Directions ▸ Every line of the entries below that includes "Deployment" belongs in the answer, copied as written.

Collected data:
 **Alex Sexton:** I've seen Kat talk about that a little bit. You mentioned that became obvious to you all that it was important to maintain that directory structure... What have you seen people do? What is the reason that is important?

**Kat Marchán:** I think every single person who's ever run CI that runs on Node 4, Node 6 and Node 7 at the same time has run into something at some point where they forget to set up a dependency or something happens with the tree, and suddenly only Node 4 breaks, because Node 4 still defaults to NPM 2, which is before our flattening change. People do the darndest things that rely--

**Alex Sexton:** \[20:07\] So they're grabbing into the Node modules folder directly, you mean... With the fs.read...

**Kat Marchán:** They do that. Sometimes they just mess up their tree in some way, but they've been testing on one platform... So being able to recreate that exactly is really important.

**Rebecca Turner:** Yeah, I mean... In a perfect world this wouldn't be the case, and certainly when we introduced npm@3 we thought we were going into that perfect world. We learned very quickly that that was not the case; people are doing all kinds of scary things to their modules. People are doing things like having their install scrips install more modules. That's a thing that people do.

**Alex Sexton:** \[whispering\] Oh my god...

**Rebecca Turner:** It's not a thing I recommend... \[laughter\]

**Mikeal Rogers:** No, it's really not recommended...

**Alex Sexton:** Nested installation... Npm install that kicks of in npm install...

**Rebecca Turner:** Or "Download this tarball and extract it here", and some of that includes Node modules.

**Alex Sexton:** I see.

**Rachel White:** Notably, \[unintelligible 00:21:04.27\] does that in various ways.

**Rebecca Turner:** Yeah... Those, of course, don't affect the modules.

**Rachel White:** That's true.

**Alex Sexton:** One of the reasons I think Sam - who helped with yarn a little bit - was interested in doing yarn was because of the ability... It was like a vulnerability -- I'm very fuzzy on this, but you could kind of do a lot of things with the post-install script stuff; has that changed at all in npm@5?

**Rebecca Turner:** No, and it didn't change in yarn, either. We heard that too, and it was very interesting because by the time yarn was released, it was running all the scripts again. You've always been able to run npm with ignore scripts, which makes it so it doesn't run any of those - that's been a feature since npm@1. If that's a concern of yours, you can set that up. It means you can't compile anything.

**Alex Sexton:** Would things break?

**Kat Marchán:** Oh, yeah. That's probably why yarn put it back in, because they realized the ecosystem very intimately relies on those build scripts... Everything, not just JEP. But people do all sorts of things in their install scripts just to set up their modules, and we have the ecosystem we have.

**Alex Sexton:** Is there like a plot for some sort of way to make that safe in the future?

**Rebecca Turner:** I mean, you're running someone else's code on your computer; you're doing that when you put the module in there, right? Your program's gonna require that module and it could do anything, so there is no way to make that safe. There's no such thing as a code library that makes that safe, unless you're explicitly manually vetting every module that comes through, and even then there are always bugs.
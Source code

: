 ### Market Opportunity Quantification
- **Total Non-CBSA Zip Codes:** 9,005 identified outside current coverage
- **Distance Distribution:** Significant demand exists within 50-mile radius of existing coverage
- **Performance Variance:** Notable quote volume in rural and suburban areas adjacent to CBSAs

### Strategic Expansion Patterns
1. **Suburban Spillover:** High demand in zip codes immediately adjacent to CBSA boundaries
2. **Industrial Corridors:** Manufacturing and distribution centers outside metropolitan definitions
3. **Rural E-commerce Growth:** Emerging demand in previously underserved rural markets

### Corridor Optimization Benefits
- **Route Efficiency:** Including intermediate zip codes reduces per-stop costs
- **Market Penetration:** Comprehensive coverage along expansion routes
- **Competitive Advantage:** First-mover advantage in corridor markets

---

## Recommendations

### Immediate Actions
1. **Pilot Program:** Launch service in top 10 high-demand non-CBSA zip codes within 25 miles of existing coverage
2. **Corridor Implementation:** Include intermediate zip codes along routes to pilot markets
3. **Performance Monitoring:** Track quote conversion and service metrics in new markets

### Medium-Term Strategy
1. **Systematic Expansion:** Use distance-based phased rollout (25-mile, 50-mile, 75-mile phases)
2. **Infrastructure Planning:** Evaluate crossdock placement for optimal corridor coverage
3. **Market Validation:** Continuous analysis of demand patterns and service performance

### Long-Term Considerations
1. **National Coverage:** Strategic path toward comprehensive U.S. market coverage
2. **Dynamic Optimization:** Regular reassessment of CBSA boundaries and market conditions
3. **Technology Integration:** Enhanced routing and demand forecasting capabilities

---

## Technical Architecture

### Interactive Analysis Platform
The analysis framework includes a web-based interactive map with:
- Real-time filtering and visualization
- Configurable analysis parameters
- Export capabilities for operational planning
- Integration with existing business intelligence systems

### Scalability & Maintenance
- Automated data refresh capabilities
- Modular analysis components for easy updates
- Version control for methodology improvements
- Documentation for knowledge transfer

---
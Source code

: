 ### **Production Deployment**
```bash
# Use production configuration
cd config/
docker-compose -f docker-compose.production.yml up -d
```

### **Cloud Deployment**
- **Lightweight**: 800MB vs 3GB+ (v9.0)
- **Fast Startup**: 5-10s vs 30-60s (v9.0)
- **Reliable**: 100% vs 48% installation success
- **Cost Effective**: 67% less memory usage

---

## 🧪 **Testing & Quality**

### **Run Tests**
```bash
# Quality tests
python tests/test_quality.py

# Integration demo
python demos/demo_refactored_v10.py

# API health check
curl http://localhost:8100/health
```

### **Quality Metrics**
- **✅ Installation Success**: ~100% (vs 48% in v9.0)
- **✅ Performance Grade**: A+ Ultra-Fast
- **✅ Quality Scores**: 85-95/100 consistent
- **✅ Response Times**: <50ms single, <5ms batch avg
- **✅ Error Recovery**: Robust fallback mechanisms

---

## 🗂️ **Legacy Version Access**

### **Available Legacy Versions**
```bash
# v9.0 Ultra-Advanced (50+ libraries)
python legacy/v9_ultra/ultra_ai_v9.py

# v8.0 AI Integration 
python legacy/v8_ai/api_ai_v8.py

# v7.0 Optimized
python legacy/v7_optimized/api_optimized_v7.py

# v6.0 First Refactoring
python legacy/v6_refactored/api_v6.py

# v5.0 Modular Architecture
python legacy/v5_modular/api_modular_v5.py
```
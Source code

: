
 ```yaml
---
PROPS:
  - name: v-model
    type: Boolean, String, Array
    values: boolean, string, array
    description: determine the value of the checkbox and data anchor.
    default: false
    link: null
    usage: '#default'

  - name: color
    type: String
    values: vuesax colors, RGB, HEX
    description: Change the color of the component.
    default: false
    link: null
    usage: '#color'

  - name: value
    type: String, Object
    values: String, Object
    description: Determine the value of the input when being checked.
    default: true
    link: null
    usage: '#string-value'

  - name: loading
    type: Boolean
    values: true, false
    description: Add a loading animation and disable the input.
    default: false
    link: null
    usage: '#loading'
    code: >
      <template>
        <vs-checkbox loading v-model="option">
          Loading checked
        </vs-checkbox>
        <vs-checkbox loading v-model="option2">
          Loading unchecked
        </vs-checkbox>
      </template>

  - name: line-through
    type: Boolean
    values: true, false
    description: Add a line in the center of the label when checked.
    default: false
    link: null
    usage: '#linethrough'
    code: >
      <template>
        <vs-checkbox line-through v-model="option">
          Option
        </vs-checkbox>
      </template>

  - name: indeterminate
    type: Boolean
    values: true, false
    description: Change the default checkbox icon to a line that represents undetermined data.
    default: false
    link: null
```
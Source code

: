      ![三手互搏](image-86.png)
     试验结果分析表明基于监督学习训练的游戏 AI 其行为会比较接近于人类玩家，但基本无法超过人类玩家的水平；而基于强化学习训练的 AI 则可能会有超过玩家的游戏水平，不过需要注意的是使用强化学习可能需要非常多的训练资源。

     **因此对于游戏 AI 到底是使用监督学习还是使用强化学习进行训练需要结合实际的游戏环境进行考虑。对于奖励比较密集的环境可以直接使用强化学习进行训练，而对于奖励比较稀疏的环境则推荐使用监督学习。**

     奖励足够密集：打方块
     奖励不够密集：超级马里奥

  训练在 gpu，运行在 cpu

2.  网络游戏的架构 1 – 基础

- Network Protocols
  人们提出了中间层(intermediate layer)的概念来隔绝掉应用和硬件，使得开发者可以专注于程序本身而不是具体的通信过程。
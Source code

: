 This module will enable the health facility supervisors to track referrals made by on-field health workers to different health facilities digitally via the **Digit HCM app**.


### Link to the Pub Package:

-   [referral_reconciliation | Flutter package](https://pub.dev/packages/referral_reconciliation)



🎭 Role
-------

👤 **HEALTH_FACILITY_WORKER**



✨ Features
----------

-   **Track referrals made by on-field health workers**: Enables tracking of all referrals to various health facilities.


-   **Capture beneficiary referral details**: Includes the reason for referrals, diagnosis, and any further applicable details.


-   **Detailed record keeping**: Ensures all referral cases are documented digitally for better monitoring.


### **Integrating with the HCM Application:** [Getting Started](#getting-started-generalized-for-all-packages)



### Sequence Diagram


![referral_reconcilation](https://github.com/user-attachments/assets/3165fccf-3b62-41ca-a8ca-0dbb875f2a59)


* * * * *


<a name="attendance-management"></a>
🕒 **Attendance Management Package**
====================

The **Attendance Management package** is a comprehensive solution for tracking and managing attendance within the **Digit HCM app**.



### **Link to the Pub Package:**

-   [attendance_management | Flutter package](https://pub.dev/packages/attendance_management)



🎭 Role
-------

Output ▸
: ### **Production Deployment**
### **Cloud Deployment**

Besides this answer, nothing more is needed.